AR: Since the coronavirus outbreak hit us, I’ve been reading and thinking about how the crisis might have an impact on women. I teamed up with Zsuzsa and another colleague from her unit, Eleni Papadimitriou, to reflect on how the current pandemic is influencing gender relations on aspects like work, caring responsibilities, decision making and, unfortunately, gender based violence.
In particular, I’ve been exploring the implications of the pandemic on domestic violence. I want to raise awareness about the women and child survivors of domestic violence who are now forced to share the same house with their perpetrator and without the means to escape. Our research is a call to action to intervene now and save lives with concrete actions. Actions such as urgent funding to keep frontline support services open and ensuring that women’s shelters remain open with appropriate measures to protect guests and workers from the risk of COVID-19 infection.
What has been the most interesting observation with your research so far?
ZB: In Europe, there is still a prevailing belief that housework and childcare are predominantly female activities.
Home-schooling and looking after children, caring for the sick and the elderly - this adds a tremendous workload during lockdown. Women are likely to take the majority of this, with severe and sometimes long-lasting consequences on their wellbeing and even their job prospects.
On the other hand, many families will be forced to make a shift in the traditional distribution of work. When teleworking is an option for the man but not the woman – if she is a healthcare worker, for example - then the man will have little choice but to take over household and childcare duties.
How widespread these behavioural changes are is still to be seen, but there is some hope that shifts in gender roles may survive the crisis and even spread more widely.
AR: Violence against women is one of the most widespread but least reported human rights abuses. In Europe, one out of three women experience physical or sexual violence during their lifetime.
The pandemic is worsening an already critical situation. According to the European Parliament, domestic violence cases have risen by a third in some EU countries following lockdown. In Cyprus, helplines have registered a 30% call increase. In France, domestic violence reports have also risen by 30%.
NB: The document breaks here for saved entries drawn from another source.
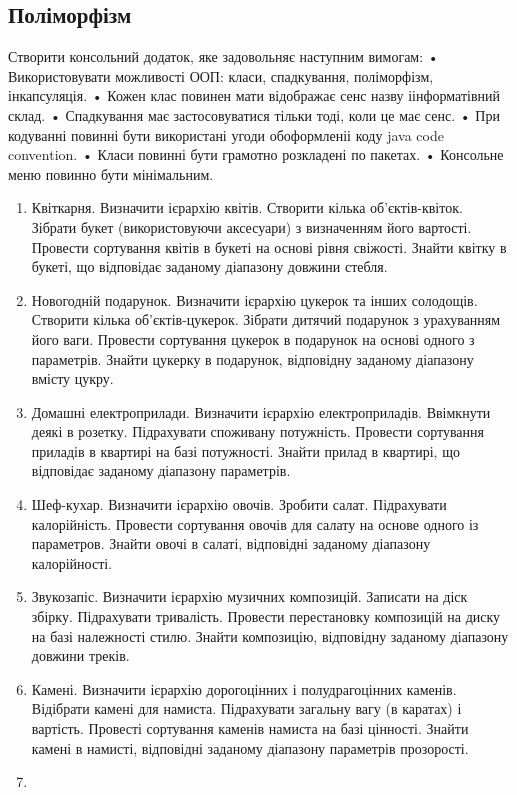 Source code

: \documentclass[]{article}
\begin{document}
\subsection{Поліморфізм}
Створити консольний додаток, яке задовольняє наступним вимогам:
• Використовувати можливості ООП: класи, спадкування, поліморфізм, інкапсуляція.
• Кожен клас повинен мати відображає сенс назву іінформатівний склад.
• Спадкування має застосовуватися тільки тоді, коли це має сенс.
• При кодуванні повинні бути використані угоди обоформленіі коду java code convention.
• Класи повинні бути грамотно розкладені по пакетах.
• Консольне меню повинно бути мінімальним.
\begin{enumerate}
\def\labelenumi{6.\arabic{enumi}.}
\item
Квіткарня. Визначити ієрархію квітів. Створити кілька об'єктів-квіток. Зібрати букет (використовуючи аксесуари) з визначенням його вартості. Провести сортування квітів в букеті на  основі рівня свіжості. Знайти квітку в  букеті, що відповідає заданому діапазону довжини стебля. 
\item
Новогодній подарунок. Визначити ієрархію цукерок та інших солодощів. Створити кілька об'єктів-цукерок. Зібрати дитячий подарунок з урахуванням його ваги. Провести сортування цукерок в подарунок на основі одного з параметрів. Знайти цукерку в подарунок, відповідну заданому діапазону вмісту цукру.
\item
Домашні електроприлади. Визначити ієрархію електроприладів. Ввімкнути деякі в розетку. Підрахувати споживану потужність. Провести сортування приладів в квартирі на базі потужності. Знайти прилад в квартирі, що відповідає заданому діапазону параметрів.
\item
Шеф-кухар. Визначити ієрархію овочів. Зробити салат. Підрахувати калорійність. Провести сортування овочів для салату на основе одного із параметров. Знайти овочі в салаті, відповідні заданому діапазону калорійності.
\item
Звукозапіс. Визначити ієрархію музичних композицій. Записати на діск збірку. Підрахувати тривалість. Провести перестановку композицій  на диску на базі належності стилю. Знайти композицію, відповідну заданому діапазону довжини треків.
\item
Камені. Визначити ієрархію дорогоцінних і полудрагоцінних каменів. Відібрати камені для намиста. Підрахувати загальну вагу (в каратах) і вартість. Провесті сортування каменів намиста на базі цінності. Знайти камені в намисті, відповідні заданому діапазону параметрів прозорості.
\item

\end{enumerate}
\end{document}
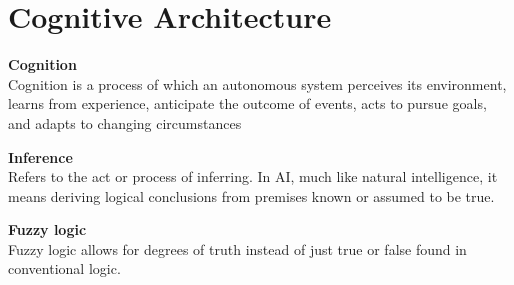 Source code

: \section{Cognitive Architecture}

\textbf{Cognition} \\
Cognition is a process of which an autonomous system perceives its environment, learns from experience, anticipate the outcome of events, acts to pursue goals, and adapts to changing circumstances

\textbf{Inference} \\
Refers to the act or process of inferring. In AI, much like natural intelligence, it means deriving logical conclusions from premises known or assumed to be true. 

\textbf{Fuzzy logic} \\
Fuzzy logic allows for degrees of truth instead of just true or false found in conventional logic.
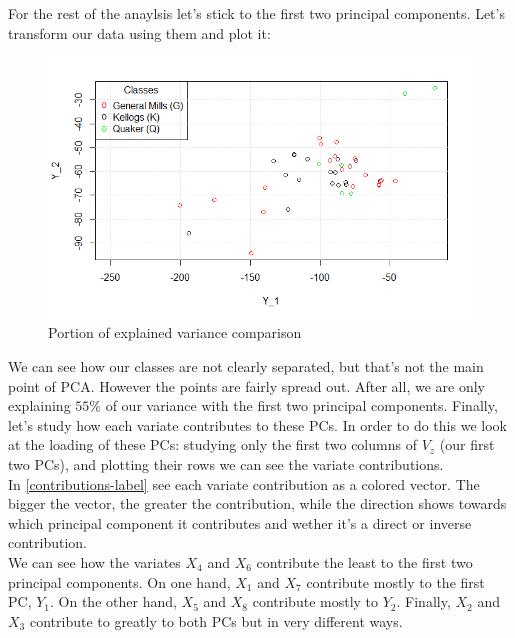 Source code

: \documentclass[11pt,a4paper]{article}
\begin{document}
	For the rest of the anaylsis let's stick to the first two principal components. Let's transform our data using them and plot it:
	
	\begin{figure}[H] 
		\centering
		\includegraphics[scale=.9]{./pics/PCA2}
		\caption{Portion of explained variance comparison} \label{Y-dataset-label}
	\end{figure}
	
	We can see how our classes are not clearly separated, but that's not the main point of PCA. However the points are fairly spread out. After all, we are only explaining $55\%$ of our variance with the first two principal components. Finally, let's study how each variate contributes to these PCs. In order to do this we look at the loading of these PCs: studying only the first two columns of $V_z$ (our first two PCs), and plotting their rows we can see the variate contributions. \\
	
	In \ref{contributions-label} see each variate contribution as a colored vector. The bigger the vector, the greater the contribution, while the direction shows towards which principal component it contributes and wether it's a direct or inverse contribution. \\
	
	We can see how the variates $X_4$ and $X_6$ contribute the least to the first two principal components. On one hand, $X_1$ and $X_7$ contribute mostly to the first PC, $Y_1$. On the other hand, $X_5$ and $X_8$ contribute mostly to $Y_2$. Finally, $X_2$ and $X_3$ contribute to greatly to both PCs but in very different ways.
	
\end{document}
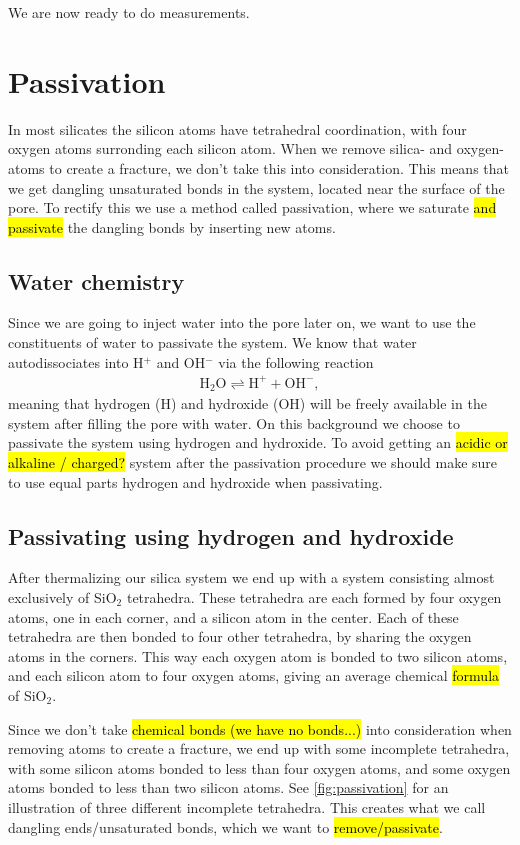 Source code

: We are now ready to do measurements.

\section{Passivation}
In most silicates the silicon atoms have tetrahedral coordination, with four oxygen atoms surronding each silicon atom. When we remove silica- and oxygen-atoms to create a fracture, we don't take this into consideration. This means that we get dangling unsaturated bonds in the system, located near the surface of the pore. To rectify this we use a method called passivation, where we saturate \hl{and passivate} the dangling bonds by inserting new atoms. 

\subsection{Water chemistry}
Since we are going to inject water into the pore later on, we want to use the constituents of water to passivate the system. We know that water autodissociates into H$^{+}$ and OH$^{-}$ via the following reaction
\begin{align*}
    \text{H}_2\text{O} \rightleftharpoons \text{H}^{+} + \text{OH}^{-},
\end{align*}
meaning that hydrogen (H) and hydroxide (OH) will be freely available in the system after filling the pore with water. On this background we choose to passivate the system using hydrogen and hydroxide. To avoid getting an \hl{acidic or alkaline / charged?} system after the passivation procedure we should make sure to use equal parts hydrogen and hydroxide when passivating.

\subsection{Passivating using hydrogen and hydroxide}
After thermalizing our silica system we end up with a system consisting almost exclusively of SiO$_2$ tetrahedra. These tetrahedra are each formed by four oxygen atoms, one in each corner, and a silicon atom in the center. Each of these tetrahedra are then bonded to four other tetrahedra, by sharing the oxygen atoms in the corners. This way each oxygen atom is bonded to two silicon atoms, and each silicon atom to four oxygen atoms, giving an average chemical \hl{formula} of SiO$_2$. 

Since we don't take \hl{chemical bonds (we have no bonds...)} into consideration when removing atoms to create a fracture, we end up with some incomplete tetrahedra, with some silicon atoms bonded to less than four oxygen atoms, and some oxygen atoms bonded to less than two silicon atoms. See \cref{fig:passivation} for an illustration of three different incomplete tetrahedra. This creates what we call dangling ends/unsaturated bonds, which we want to \hl{remove/passivate}.

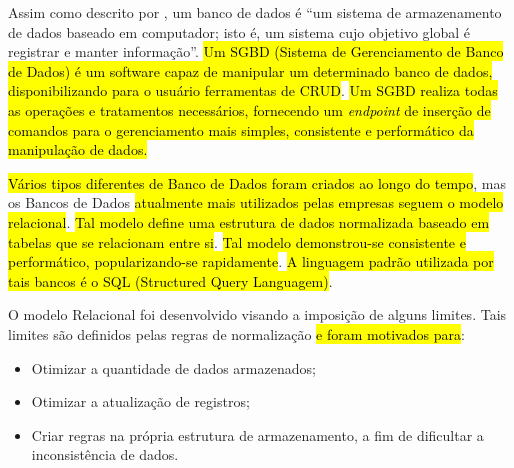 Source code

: Assim como descrito por \cite{date2004introduccao}, um banco de dados é ``um sistema de armazenamento de dados baseado em computador; isto é, um sistema cujo objetivo global é registrar e manter informação''. \hl{Um SGBD (Sistema de Gerenciamento de Banco de Dados) é um software capaz de manipular um determinado banco de dados, disponibilizando para o usuário ferramentas de CRUD}. \hl{Um SGBD realiza todas as operações e tratamentos necessários, fornecendo um \textit{endpoint} de inserção de comandos para o gerenciamento mais simples, consistente e performático da manipulação de dados.}




\hl{Vários tipos diferentes de Banco de Dados foram criados ao longo do tempo}, mas os Bancos de Dados \hl{atualmente mais utilizados pelas empresas seguem o modelo relacional}. \hl{Tal modelo define uma estrutura de dados normalizada baseado em tabelas que se relacionam entre si}. \hl{Tal modelo demonstrou-se consistente e performático, popularizando-se rapidamente}. \hl{A linguagem padrão utilizada por tais bancos é o SQL (Structured Query Languagem)}.






O modelo Relacional foi desenvolvido visando a imposição de alguns limites. Tais limites são definidos pelas regras de normalização \hl{e foram motivados para}:


\begin{itemize}
	\item Otimizar a quantidade de dados armazenados;
	\item Otimizar a atualização de registros;
	\item Criar regras na própria estrutura de armazenamento, a fim de dificultar a inconsistência de dados.
\end{itemize}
Several EU countries have announced specific measures to tackle the increased risk of domestic violence, but we cannot rely only on national initiatives. In order to provide accurate and prompt policy support, we must have access to reliable statistical information on the magnitude of domestic violence during the pandemic, and beyond.
Now more than ever there is the need for a mandatory common standard for data collection across EU countries on domestic violence and gender based violence in general. This will help institutions make informed emergency responses and plan for the redesign and renewal of our systems post-coronavirus.
This is also the time to push for the finalisation of the EU’s accession to the Council of Europe Convention on preventing and combating violence against women and domestic violence, the Istanbul Convention - and the full implementation of the Convention in those 21 EU countries that are parties to it. The Member States and the Council can play a crucial role in meeting these achievements. The European Commission has committed to doing its utmost to support them in this work, as set out in the EU’s Gender Equality Strategy. The coronavirus should not slow down the implementation of the Strategy - quite the contrary.